Apple has sent a memo to its employees asking them to stop leaking internal information about any future plans and warned them about potential legal action and criminal charges. In an ironic turn of events, the very memo in which Apple asked its employees to stop leaking sensitive information was leaked!
According to the memo, 29 leakers were identified last year; out of these 12 were arrested, and Apple threatened its employees with the same fate. “Leakers do not simply lose their jobs at Apple. In some cases, they face jail time and massive fines for network intrusion and theft of trade secrets both classified as federal crimes. In 2017, Apple caught 29 leakers. 12 of those were arrested,” said the memo published on Bloomberg.
In this memo, Apple mentioned a scenario when information was leaked to the media about a meeting earlier this year where Apple’s software engineering head Craig Federighi informed the employees that there would be a delay in some planned iPhone software features. Citing another incident, an employee leaked the final version of an unreleased iOS was found within days of this incident and was fired.
“The employee who leaked the meeting to a reporter later told Apple investigators that he did it because he thought he wouldn’t be discovered. But people who leak — whether they’re Apple employees, contractors or suppliers — do get caught and they’re getting caught faster than ever,” said the memo.
Apple has constantly taken efforts to maintain secrecy; the information leak issue has taken quite a turn, especially pertaining to the iPhone 8 release last year. “While it may seem flattering to be approached, it’s important to remember that you’re getting played,” the memo says. “The success of these outsiders is measured by obtaining Apple’s secrets from you and making them public. A scoop about an unreleased Apple product can generate massive traffic for a publication and financially benefit the blogger or reporter who broke it.
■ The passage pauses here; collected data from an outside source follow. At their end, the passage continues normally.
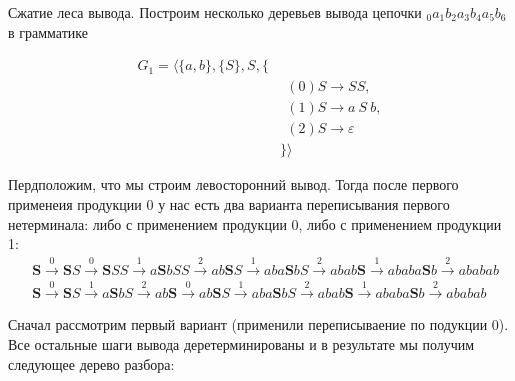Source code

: \begin{example}
  Сжатие леса вывода.
  Построим несколько деревьев вывода цепочки $_0a_1b_2a_3b_4a_5b_6$ в грамматике

  \begin{align*}
   G_1 = \langle \{a,b\}, \{S\},  S, \{ & \\
       & \ \ (0) S \to S S, \\
       & \ \ (1) S \to a \ S \ b, \\
       & \ \ (2) S \to \varepsilon \\
  & \}  \rangle  
  \end{align*}

Пердположим, что мы строим левосторонний вывод.
Тогда после первого применеия продукции 0 у нас есть два варианта переписывания первого нетерминала: либо с применением продукции 0, либо с применением продукции 1:
\begin{align*}
&\textbf{S} \xrightarrow{0} \textbf{S}S \xrightarrow{0} \textbf{S}SS \xrightarrow{1} a\textbf{S}bSS \xrightarrow{2} ab\textbf{S}S \xrightarrow{1} aba\textbf{S}bS \xrightarrow{2} abab\textbf{S} \xrightarrow{1} ababa\textbf{S}b \xrightarrow{2} ababab
\\
&\textbf{S} \xrightarrow{0} \textbf{S}S \xrightarrow{1} a\textbf{S}bS \xrightarrow{2} ab\textbf{S} \xrightarrow{0} ab\textbf{S}S \xrightarrow{1} aba\textbf{S}bS \xrightarrow{2} abab\textbf{S} \xrightarrow{1} ababa\textbf{S}b \xrightarrow{2} ababab
\end{align*}

Сначал рассмотрим первый вариант (применили переписываение по подукции 0).
Все остальные шаги вывода деретерминированы и в результате мы получим следующее дерево разбора:

\begin{center}
\end{center}
\end{example}

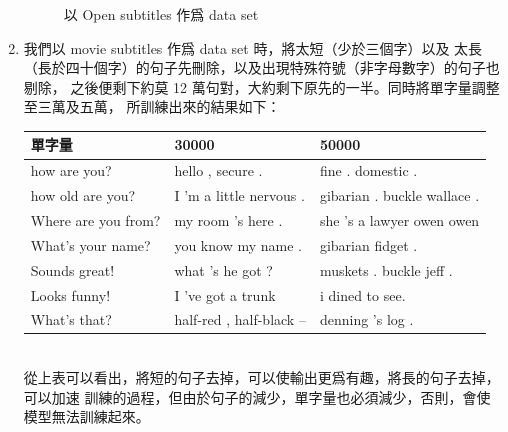 \documentclass[12pt, a4paper]{article}
\theoremstyle{mystyle}	%
\begin{document}
\begin{enumerate}
\begin{figure}[!htb]
    \caption{以 Open subtitles 作爲 data set}
    \label{fig:open-per}
   \endminipage
  \end{figure}
\item 我們以 movie subtitles 作爲 data set 時，將太短（少於三個字）以及
  太長（長於四十個字）的句子先刪除，以及出現特殊符號（非字母數字）的句子也剔除，
  之後便剩下約莫 12 萬句對，大約剩下原先的一半。同時將單字量調整至三萬及五萬，
  所訓練出來的結果如下：\\
  \begin{tabular}{lll}
    \hline
    單字量              & 30000                    & 50000 \\
    \hline
    \hline
    how are you?        & hello , secure .         & fine . domestic .\\
    \hline
    how old are you?    & I 'm a little nervous .  & gibarian . buckle wallace .\\
    \hline
    Where are you from? & my room 's here .        & she 's a lawyer owen owen \\
    \hline
    What's your name?   & you know my name .       & gibarian fidget .\\
    \hline
    Sounds great!       & what 's he got ?         & muskets . buckle jeff .\\
    \hline
    Looks funny!        & I 've got a trunk        & i dined to see.\\
    \hline
    What's that?        & half-red , half-black -- & denning 's log .\\
    \hline
  \end{tabular} \\
  從上表可以看出，將短的句子去掉，可以使輸出更爲有趣，將長的句子去掉，可以加速
  訓練的過程，但由於句子的減少，單字量也必須減少，否則，會使模型無法訓練起來。


\end{enumerate}
\end{document}
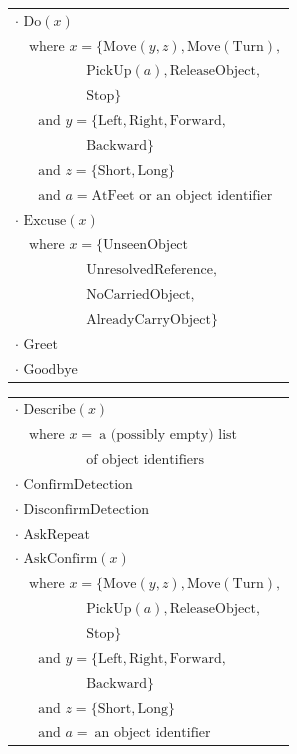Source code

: \begin{table}[p!]
\begin{footnotesize}
\begin{tabular}{p{60mm}} 
$\cdot$ $\mathrm{Do}(x) $ \\ $ \ \ \ \text{ where } x=\{\mathrm{Move}(y,z), \mathrm{Move(Turn)},$ \\ $\ \ \ \ \ \ \ \ \ \ \ \ \ \ \ \ \ \ \ \ \ \ \ \mathrm{PickUp}(a),  \mathrm{ReleaseObject},$ \\ $\ \ \ \ \ \ \ \ \ \ \ \ \ \ \ \ \ \ \ \ \ \ \ \mathrm{Stop}\} $ \\ $ \ \ \ \ \ \ \text{ and } y = \{\mathrm{Left,Right,Forward,}$ \\ $ \ \ \ \ \ \ \ \ \ \ \ \ \ \ \ \ \ \ \ \ \ \ \ \mathrm{Backward}\} $ \\ $ \ \ \ \ \ \ \text{ and } z = \{\mathrm{Short,Long}\}$ \\ $ \ \ \ \ \ \  \text{ and } a =    \mathrm{AtFeet} \text{ or  an object identifier}$ \\
$\cdot$ $\mathrm{Excuse}(x) $ \\ $ \ \ \  \text{ where } x = \{\mathrm{UnseenObject}$ \\ $\ \ \ \ \ \ \ \ \ \ \ \ \ \ \ \ \ \ \ \ \ \ \ \mathrm{UnresolvedReference},$  \\ $\ \ \ \ \ \ \ \ \ \ \ \ \ \ \ \ \ \ \ \ \ \ \ \mathrm{NoCarriedObject,}$ \\ $\ \ \ \ \ \ \ \ \ \ \ \ \ \ \ \ \ \ \ \ \ \ \ \mathrm{AlreadyCarryObject}\}$ \\
$\cdot$ $\mathrm{Greet}$ \\
$\cdot$ $\mathrm{Goodbye}$ 
\end{tabular}
\hspace{2cm}
\begin{tabular}{p{60mm}} 
$\cdot$ $\mathrm{Describe}(x) $ \\ $ \ \ \  \text{ where } x = \ \text{a (possibly empty) list}$ \\ $ \ \ \ \ \ \ \ \ \ \ \ \ \ \ \ \ \ \ \ \ \ \ \  \text{of object identifiers}$ \\
$\cdot$ $\mathrm{ConfirmDetection}$ \\
$\cdot$ $\mathrm{DisconfirmDetection}$  \\
$\cdot$ $\mathrm{AskRepeat}$ \\
$\cdot$ $\mathrm{AskConfirm}(x) $\\ $ \ \ \ \text{ where } x=\{\mathrm{Move}(y,z), \mathrm{Move(Turn)},$ \\ $\ \ \ \ \ \ \ \ \ \ \ \ \ \ \ \ \ \ \ \ \ \ \ \mathrm{PickUp}(a),  \mathrm{ReleaseObject},$ \\ $\ \ \ \ \ \ \ \ \ \ \ \ \ \ \ \ \ \ \ \ \ \ \ \mathrm{Stop}\} $ \\ $ \ \ \ \ \ \ \text{ and } y = \{\mathrm{Left,Right,Forward,}$ \\ $ \ \ \ \ \ \ \ \ \ \ \ \ \ \ \ \ \ \ \ \ \ \ \ \mathrm{Backward}\} $ \\ $ \ \ \ \ \ \ \text{ and } z = \{\mathrm{Short,Long}\}$ \\ $ \ \ \ \ \ \  \text{ and } a = \ \text{an object identifier}$ \end{tabular}

\end{footnotesize}
\end{table}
But the Apple employee who leaks has everything to lose.”
Apple is quite popular for keeping secrets about its products before they are launched. This has been a practice with Apple since the days of Steve Jobs who came up with the idea of the element of surprise. However, things have changed since those days, and under the management of Tim Cook, leaks have become quite common before a product launch. However, this memo claims that the supply chain leaks have come to a halt.